Exercise requirements
Find "#### **Test Cross-Line" and "first class citizen." in the records below. Copy the lines holding them and every line between, exactly, and no others.

Source texts of formatted documents:
▼

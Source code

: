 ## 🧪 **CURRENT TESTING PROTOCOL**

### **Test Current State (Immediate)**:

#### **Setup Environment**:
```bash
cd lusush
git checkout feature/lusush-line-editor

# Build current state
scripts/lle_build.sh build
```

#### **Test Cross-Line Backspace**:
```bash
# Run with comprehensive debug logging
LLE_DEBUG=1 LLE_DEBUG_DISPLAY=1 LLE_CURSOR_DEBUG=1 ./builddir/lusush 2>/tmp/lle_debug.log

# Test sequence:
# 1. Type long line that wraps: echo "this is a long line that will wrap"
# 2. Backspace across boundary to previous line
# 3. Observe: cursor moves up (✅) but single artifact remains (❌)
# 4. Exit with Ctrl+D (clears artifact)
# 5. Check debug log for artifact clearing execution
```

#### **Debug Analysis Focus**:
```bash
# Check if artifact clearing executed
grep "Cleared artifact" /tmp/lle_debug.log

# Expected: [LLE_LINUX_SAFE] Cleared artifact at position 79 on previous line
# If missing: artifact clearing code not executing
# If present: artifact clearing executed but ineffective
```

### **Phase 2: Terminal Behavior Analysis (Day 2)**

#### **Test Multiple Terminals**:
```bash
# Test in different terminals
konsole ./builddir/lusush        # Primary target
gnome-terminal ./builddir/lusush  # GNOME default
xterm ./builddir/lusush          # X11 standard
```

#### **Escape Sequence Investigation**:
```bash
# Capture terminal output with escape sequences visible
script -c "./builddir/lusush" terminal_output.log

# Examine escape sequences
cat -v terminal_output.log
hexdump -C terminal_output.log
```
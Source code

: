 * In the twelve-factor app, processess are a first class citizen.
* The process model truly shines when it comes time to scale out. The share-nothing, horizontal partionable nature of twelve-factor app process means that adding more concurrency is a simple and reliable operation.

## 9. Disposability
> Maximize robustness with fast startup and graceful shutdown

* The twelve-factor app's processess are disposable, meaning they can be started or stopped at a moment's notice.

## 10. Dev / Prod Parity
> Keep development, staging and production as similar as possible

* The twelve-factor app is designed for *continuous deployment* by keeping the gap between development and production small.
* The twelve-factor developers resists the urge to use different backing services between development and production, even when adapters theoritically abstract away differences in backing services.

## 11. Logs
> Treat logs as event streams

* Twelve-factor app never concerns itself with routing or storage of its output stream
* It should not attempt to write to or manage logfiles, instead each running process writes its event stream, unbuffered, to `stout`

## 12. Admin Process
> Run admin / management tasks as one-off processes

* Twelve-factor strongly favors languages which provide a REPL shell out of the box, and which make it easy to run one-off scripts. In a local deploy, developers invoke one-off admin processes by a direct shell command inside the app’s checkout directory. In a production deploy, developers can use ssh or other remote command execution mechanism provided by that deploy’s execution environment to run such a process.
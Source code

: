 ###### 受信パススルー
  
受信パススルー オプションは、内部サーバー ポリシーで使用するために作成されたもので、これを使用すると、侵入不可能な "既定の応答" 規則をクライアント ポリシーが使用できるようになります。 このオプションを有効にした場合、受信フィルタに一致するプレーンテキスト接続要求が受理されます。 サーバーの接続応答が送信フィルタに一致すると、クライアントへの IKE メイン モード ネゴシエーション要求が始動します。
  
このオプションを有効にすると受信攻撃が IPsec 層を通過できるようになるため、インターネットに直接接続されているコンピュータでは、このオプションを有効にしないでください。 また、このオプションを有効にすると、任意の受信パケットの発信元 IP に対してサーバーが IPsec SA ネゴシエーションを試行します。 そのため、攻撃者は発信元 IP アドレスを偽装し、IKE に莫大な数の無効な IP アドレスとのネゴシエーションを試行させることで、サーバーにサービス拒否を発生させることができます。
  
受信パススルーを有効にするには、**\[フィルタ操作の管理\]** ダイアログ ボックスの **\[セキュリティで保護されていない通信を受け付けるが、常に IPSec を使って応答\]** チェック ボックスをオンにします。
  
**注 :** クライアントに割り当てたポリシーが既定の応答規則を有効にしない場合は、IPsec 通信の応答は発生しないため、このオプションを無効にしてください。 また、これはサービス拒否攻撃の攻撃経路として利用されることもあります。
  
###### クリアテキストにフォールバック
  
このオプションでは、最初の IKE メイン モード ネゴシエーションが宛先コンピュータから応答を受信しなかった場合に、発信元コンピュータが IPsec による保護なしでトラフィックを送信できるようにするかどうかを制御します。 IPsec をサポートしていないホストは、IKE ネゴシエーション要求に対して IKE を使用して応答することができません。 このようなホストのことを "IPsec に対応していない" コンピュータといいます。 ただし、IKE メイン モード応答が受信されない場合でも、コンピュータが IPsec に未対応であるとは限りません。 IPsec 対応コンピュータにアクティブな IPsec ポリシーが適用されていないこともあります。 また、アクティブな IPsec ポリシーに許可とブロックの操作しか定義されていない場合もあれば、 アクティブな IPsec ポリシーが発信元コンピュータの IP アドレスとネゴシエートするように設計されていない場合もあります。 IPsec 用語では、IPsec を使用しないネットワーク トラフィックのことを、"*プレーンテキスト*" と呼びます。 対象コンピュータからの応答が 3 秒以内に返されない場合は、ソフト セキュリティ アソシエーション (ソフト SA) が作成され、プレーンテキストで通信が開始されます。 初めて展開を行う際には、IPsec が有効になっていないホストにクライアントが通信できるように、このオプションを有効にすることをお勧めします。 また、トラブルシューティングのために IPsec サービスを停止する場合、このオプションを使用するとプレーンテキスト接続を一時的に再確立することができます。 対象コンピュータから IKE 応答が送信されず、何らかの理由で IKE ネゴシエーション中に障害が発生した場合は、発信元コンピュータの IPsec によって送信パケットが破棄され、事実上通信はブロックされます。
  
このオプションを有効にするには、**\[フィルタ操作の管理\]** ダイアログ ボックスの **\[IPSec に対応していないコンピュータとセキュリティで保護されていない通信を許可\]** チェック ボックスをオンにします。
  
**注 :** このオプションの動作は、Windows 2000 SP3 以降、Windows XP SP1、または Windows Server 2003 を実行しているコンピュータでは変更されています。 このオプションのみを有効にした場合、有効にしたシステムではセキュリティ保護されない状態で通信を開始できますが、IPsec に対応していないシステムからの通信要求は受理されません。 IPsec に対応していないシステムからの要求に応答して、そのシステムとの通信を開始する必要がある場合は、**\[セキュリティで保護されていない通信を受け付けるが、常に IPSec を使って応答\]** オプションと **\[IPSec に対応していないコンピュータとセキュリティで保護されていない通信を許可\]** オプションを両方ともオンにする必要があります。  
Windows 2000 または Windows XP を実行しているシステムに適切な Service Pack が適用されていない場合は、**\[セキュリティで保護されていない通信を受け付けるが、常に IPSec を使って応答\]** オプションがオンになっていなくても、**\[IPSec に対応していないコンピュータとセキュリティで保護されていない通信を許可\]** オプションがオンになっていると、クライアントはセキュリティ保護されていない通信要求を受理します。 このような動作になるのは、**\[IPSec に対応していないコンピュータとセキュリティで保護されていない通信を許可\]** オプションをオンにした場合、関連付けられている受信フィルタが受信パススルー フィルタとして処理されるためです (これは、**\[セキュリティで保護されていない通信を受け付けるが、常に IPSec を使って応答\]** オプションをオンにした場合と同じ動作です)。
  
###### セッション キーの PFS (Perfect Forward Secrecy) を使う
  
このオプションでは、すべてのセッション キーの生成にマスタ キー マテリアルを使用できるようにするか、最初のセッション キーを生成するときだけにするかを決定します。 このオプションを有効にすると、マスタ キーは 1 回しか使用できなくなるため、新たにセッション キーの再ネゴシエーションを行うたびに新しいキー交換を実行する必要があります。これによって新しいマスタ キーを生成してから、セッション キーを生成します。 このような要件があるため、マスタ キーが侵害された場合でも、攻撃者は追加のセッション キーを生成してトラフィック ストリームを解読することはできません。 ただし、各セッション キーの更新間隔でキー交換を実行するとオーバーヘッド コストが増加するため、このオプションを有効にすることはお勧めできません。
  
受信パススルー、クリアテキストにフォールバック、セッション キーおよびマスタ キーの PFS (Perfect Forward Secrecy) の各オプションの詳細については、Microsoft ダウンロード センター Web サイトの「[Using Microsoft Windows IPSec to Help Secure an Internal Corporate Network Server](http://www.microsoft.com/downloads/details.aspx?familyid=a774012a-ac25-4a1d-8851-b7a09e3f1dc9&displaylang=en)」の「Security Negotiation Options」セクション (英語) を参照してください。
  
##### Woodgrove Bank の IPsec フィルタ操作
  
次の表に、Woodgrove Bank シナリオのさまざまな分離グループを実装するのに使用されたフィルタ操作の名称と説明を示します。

▲

Result below
#### **Test Cross-Line Backspace**:
```bash
# Run with comprehensive debug logging
LLE_DEBUG=1 LLE_DEBUG_DISPLAY=1 LLE_CURSOR_DEBUG=1 ./builddir/lusush 2>/tmp/lle_debug.log

# Test sequence:
# 1. Type long line that wraps: echo "this is a long line that will wrap"
# 2. Backspace across boundary to previous line
# 3. Observe: cursor moves up (✅) but single artifact remains (❌)
# 4. Exit with Ctrl+D (clears artifact)
# 5. Check debug log for artifact clearing execution
```

#### **Debug Analysis Focus**:
```bash
# Check if artifact clearing executed
grep "Cleared artifact" /tmp/lle_debug.log

# Expected: [LLE_LINUX_SAFE] Cleared artifact at position 79 on previous line
# If missing: artifact clearing code not executing
# If present: artifact clearing executed but ineffective
```

### **Phase 2: Terminal Behavior Analysis (Day 2)**

#### **Test Multiple Terminals**:
```bash
# Test in different terminals
konsole ./builddir/lusush        # Primary target
gnome-terminal ./builddir/lusush  # GNOME default
xterm ./builddir/lusush          # X11 standard
```

#### **Escape Sequence Investigation**:
```bash
# Capture terminal output with escape sequences visible
script -c "./builddir/lusush" terminal_output.log

# Examine escape sequences
cat -v terminal_output.log
hexdump -C terminal_output.log
```
Source code

: * In the twelve-factor app, processess are a first class citizen.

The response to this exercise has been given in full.